• Your objective
Reproduce the entries below exactly, but only from the line containing "nem por serem" to the line containing "###### Romanos 9:8", inclusive.

[Source texts of formatted documents]
━━━━━━━━━━━━━━━━
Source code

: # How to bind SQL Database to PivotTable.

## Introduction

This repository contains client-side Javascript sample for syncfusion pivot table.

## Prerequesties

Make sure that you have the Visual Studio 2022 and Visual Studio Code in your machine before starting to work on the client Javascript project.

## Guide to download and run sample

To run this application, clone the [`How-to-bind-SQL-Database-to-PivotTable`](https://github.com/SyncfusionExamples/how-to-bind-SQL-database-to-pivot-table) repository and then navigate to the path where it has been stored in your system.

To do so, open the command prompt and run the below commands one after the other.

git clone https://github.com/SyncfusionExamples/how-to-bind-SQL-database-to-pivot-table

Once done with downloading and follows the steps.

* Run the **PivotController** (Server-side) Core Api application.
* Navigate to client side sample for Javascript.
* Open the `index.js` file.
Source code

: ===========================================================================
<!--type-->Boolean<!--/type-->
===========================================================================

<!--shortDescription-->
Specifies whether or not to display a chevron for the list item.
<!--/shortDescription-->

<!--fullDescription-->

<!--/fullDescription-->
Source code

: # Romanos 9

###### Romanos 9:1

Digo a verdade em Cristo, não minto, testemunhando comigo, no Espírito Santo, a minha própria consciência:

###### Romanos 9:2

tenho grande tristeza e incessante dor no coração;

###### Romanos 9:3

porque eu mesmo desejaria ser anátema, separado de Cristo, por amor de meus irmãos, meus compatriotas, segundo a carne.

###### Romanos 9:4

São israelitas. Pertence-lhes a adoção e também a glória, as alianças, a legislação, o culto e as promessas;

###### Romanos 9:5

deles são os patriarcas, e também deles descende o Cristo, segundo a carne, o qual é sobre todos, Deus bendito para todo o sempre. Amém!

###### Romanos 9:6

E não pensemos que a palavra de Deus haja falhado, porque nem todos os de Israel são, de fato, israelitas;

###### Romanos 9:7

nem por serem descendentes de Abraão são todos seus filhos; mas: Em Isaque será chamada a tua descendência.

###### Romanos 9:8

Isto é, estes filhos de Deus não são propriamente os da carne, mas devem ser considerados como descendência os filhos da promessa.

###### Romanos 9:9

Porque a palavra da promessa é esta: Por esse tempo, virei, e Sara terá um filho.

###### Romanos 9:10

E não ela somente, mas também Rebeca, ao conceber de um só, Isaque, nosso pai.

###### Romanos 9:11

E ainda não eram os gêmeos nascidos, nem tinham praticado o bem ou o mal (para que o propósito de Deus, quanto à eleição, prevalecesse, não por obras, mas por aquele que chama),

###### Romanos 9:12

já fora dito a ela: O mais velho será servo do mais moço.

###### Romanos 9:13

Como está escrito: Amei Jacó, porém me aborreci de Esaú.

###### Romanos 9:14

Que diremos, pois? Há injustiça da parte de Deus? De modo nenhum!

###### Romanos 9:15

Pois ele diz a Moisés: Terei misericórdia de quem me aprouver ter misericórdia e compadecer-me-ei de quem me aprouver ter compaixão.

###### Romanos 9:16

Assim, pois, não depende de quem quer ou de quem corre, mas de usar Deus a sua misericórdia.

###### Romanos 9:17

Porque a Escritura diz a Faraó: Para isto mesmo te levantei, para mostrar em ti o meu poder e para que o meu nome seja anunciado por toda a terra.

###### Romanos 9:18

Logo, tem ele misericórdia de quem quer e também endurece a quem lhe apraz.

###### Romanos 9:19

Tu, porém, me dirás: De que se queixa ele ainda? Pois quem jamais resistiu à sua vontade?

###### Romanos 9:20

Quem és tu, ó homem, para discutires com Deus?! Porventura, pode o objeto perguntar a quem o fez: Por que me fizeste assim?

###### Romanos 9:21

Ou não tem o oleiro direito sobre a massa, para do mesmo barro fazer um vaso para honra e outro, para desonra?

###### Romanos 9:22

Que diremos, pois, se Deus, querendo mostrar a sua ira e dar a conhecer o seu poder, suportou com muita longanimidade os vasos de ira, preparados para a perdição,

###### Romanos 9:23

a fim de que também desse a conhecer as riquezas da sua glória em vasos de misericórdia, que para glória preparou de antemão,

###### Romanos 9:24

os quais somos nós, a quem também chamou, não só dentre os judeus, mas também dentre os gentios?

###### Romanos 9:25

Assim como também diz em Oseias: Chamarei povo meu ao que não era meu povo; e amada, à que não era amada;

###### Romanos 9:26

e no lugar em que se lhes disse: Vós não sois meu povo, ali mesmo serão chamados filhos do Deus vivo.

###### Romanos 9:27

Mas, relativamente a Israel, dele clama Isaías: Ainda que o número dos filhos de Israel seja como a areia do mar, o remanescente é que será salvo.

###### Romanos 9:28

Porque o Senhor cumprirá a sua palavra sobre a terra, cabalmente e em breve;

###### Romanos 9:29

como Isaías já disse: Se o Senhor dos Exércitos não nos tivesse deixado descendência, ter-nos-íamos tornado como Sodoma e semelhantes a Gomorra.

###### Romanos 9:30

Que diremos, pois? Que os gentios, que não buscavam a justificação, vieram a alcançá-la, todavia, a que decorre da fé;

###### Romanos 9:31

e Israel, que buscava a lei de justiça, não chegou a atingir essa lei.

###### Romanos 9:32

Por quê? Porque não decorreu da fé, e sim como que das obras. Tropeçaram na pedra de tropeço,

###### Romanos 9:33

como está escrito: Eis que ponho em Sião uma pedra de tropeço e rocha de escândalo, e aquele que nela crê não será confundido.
━━━━━━━━━━━━━━━━
• Task solution
nem por serem descendentes de Abraão são todos seus filhos; mas: Em Isaque será chamada a tua descendência.

###### Romanos 9:8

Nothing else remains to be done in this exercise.